The Dunbar starters all shined in college: Cornelius Cash and 6-foot-9 Skip Howard went to Bowling Green and won All-MAC honors and 6-foot-6 Lorenzo Cash ended up the leading scored on the Colorado State team. Gates was a three-year starter at Kent State and won All-MAC honors on the court and in the classroom.
At Ashland, Bill averaged 18 points a game as a freshman, 28 as a sophomore and 30 as a junior.
“On the court he could do whatever he wanted to do against anybody he wanted to do it to,” said Ashland teammate Bruce Curtis, who was from Roosevelt High School.
As an All American, Bill was invited to Walt Frazier’s camp at Upsala College in East Orange, N.J. said Boney Nelson: "Back then the invitees could bring one person along and he brought me.
"Well, all these potential pros were playing, so he and I hooped it up against a bunch of other cats. It was really something.
“And after that, Dr. J invited him to his camp.”
Once in the ABA, Higgins really did become Wild Bill, say some who knew him.
“He came home with fancy coats and a new car and all he wanted to do was share it all with everybody,” said Cole. “He had a free heart.”
And yet, said Johnson, "He didn’t have the foundation to be able handle all that. When you’re a pro, there are a lot of doors opened to you, but some of them you just don’t want to go through.
“But Bill did.”
Memories of Bill
Because of the COVID-19 pandemic, the funeral service will be kept a family affair for now, Todd said.
That means that Bill’s buddies are left to memorialize him with stories shared amongst themselves.
“Me and Bill played a lot of 1-on-1 basketball over the years,” Lorenzo Cash said. "And the honest truth is that he’s the only person I could not beat.
"I remember playing to 10 once out there on that court next to his house. I had him down 9 to 1 and I kept telling myself, ‘OK, don’t miss this last shot and you got him!’
"But I missed and, Buddy, even though I never played defense so hard in my life, he kept scoring and beat me.
“We lived over on Bolander (Ave.), it’s Stewart Street now, and I remember walking home through DeSoto Bass with my ball tucked up under my arm and my head down.

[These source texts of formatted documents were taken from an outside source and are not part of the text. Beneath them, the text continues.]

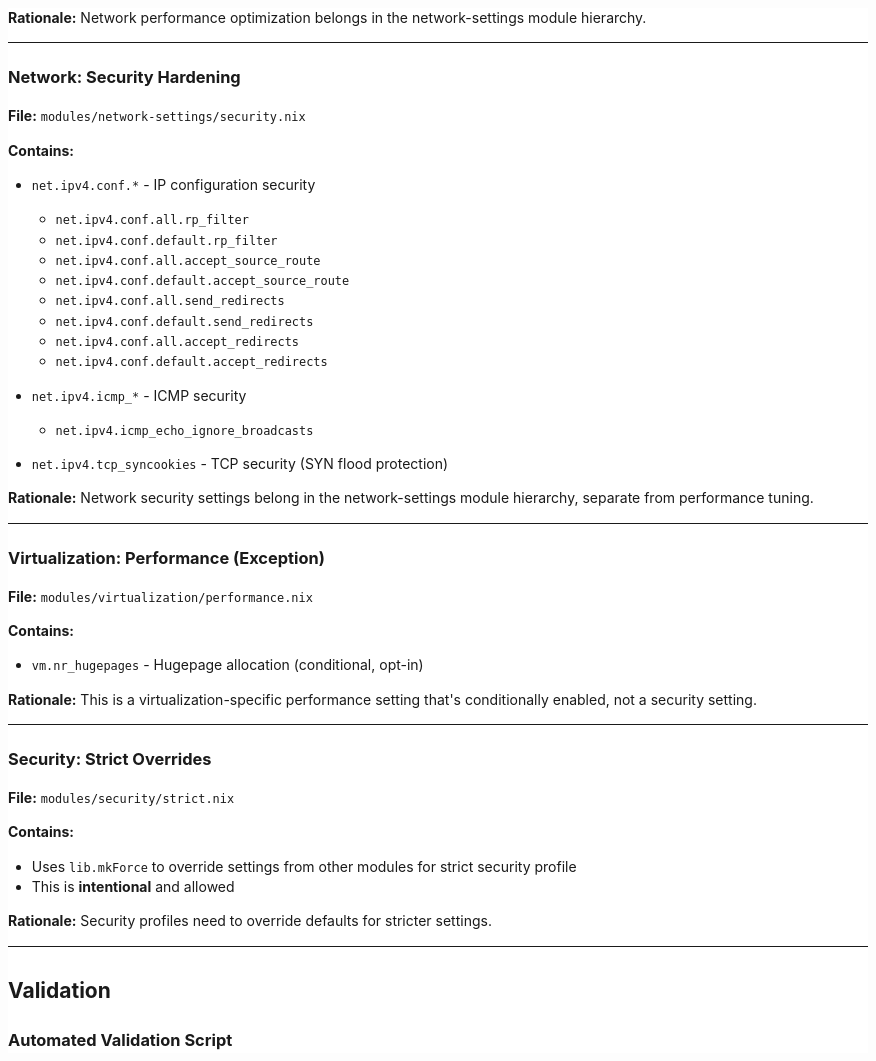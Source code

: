 **Rationale:** Network performance optimization belongs in the network-settings module hierarchy.

---

### Network: Security Hardening
**File:** `modules/network-settings/security.nix`

**Contains:**
- `net.ipv4.conf.*` - IP configuration security
  - `net.ipv4.conf.all.rp_filter`
  - `net.ipv4.conf.default.rp_filter`
  - `net.ipv4.conf.all.accept_source_route`
  - `net.ipv4.conf.default.accept_source_route`
  - `net.ipv4.conf.all.send_redirects`
  - `net.ipv4.conf.default.send_redirects`
  - `net.ipv4.conf.all.accept_redirects`
  - `net.ipv4.conf.default.accept_redirects`

- `net.ipv4.icmp_*` - ICMP security
  - `net.ipv4.icmp_echo_ignore_broadcasts`

- `net.ipv4.tcp_syncookies` - TCP security (SYN flood protection)

**Rationale:** Network security settings belong in the network-settings module hierarchy, separate from performance tuning.

---

### Virtualization: Performance (Exception)
**File:** `modules/virtualization/performance.nix`

**Contains:**
- `vm.nr_hugepages` - Hugepage allocation (conditional, opt-in)

**Rationale:** This is a virtualization-specific performance setting that's conditionally enabled, not a security setting.

---

### Security: Strict Overrides
**File:** `modules/security/strict.nix`

**Contains:**
- Uses `lib.mkForce` to override settings from other modules for strict security profile
- This is **intentional** and allowed

**Rationale:** Security profiles need to override defaults for stricter settings.

---

## Validation

### Automated Validation Script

I might even have shed a tear or two.”
Bill’s two younger brothers both were awed by him.
“We were a lot younger, but once we got in the first and second grade at Louise Troy (Elementary), we started to fall in love with basketball, too,” Todd said. "It got to the point where we both wanted to wear his high school number 22.

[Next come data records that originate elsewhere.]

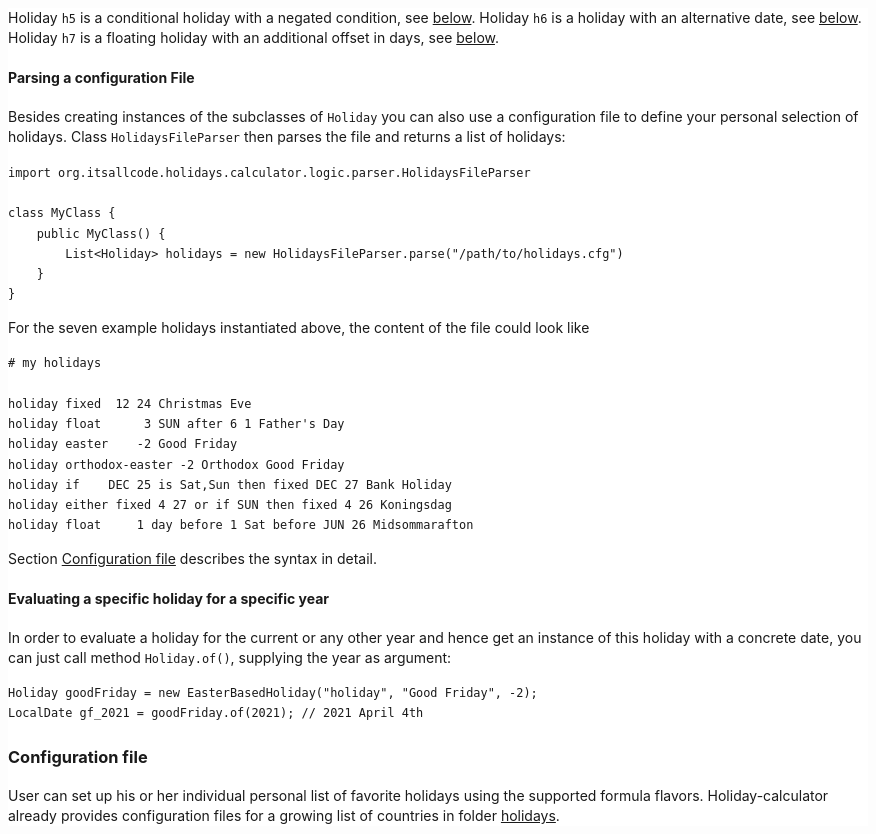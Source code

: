 Holiday `h5` is a conditional holiday with a negated condition, see [below](README.md#conditional-holidays).
Holiday `h6` is a holiday with an alternative date, see [below](README.md#alternative-holidays).
Holiday `h7` is a floating holiday with an additional offset in days, see [below](README.md#floating-holidays).

#### Parsing a configuration File

Besides creating instances of the subclasses of `Holiday` you can also use a configuration file to define your personal selection of holidays. Class `HolidaysFileParser` then parses the file and returns a list of holidays:

```
import org.itsallcode.holidays.calculator.logic.parser.HolidaysFileParser

class MyClass {
    public MyClass() {
        List<Holiday> holidays = new HolidaysFileParser.parse("/path/to/holidays.cfg")
    }
}
```

For the seven example holidays instantiated above, the content of the file could look like

```
# my holidays

holiday fixed  12 24 Christmas Eve
holiday float      3 SUN after 6 1 Father's Day
holiday easter    -2 Good Friday
holiday orthodox-easter -2 Orthodox Good Friday
holiday if    DEC 25 is Sat,Sun then fixed DEC 27 Bank Holiday
holiday either fixed 4 27 or if SUN then fixed 4 26 Koningsdag
holiday float     1 day before 1 Sat before JUN 26 Midsommarafton
```

Section [Configuration file](README.md#flavors) describes the syntax in detail.

#### Evaluating a specific holiday for a specific year

In order to evaluate a holiday for the current or any other year and hence get an instance of this
holiday with a concrete date, you can just call method `Holiday.of()`, supplying the year as argument:

```
Holiday goodFriday = new EasterBasedHoliday("holiday", "Good Friday", -2);
LocalDate gf_2021 = goodFriday.of(2021); // 2021 April 4th
```

### Configuration file

User can set up his or her individual personal list of favorite holidays using the supported formula flavors.
Holiday-calculator already provides configuration files for a growing list of countries in folder [holidays](holidays).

"And something pretty amazing happened when I got to Dunbar in 1980. The freshmen were still using those same jerseys the varsity wore in the 1971 state finals. They were passed down all those years.

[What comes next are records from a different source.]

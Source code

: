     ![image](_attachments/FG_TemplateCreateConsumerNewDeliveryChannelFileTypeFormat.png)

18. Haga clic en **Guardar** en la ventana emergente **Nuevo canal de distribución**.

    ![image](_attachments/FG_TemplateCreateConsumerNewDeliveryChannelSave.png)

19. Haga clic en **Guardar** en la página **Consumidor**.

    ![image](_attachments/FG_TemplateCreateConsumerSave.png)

“We didn’t want them because they were old, but then, there it was -- number 22 – and I was able to wear the exact same jersey my brother wore.”
Once at Ashland, Bill wore No. 15. But while his jersey number went down, his ability to score went up.
“In college I had an assistant coach who graduated from Ashland,” Gates said. "On day after practice, he asked if I wanted to go watch the game with him. I said, ‘What game?’ And he said, ‘Ashland to see Bill the Thrill!’
“Bill threw in 55 that night.”
Over at Bowling Green, Norris Cole went to school with Skip Howard and Cornelius Cash.
“After one game we were over a Cornelius’ apartment and who rolls in late after he had played in Ashland, but Bill,” said Cole.
"We’d been talking about how well Cornelius did – he was the big story in Bowling Green – and Bill’s just sitting there, happy go lucky like always. Finally, we asked him how he did.
"On good nights we called him Bill the Thrill and on regular days he was just Wild Bill. So we’re like, ‘Whaddya have? 25? 30?’
"He just sat there smiling and said, ‘Naaah, you can just read about it in tomorrow morning’s paper.’
“And, sure enough, when we read the story the next day, it told how Bill Higgins was the top scorer in the nation!”
Sometimes you don’t need a picture.
A boxscore can tell the story of Bill the Thrill.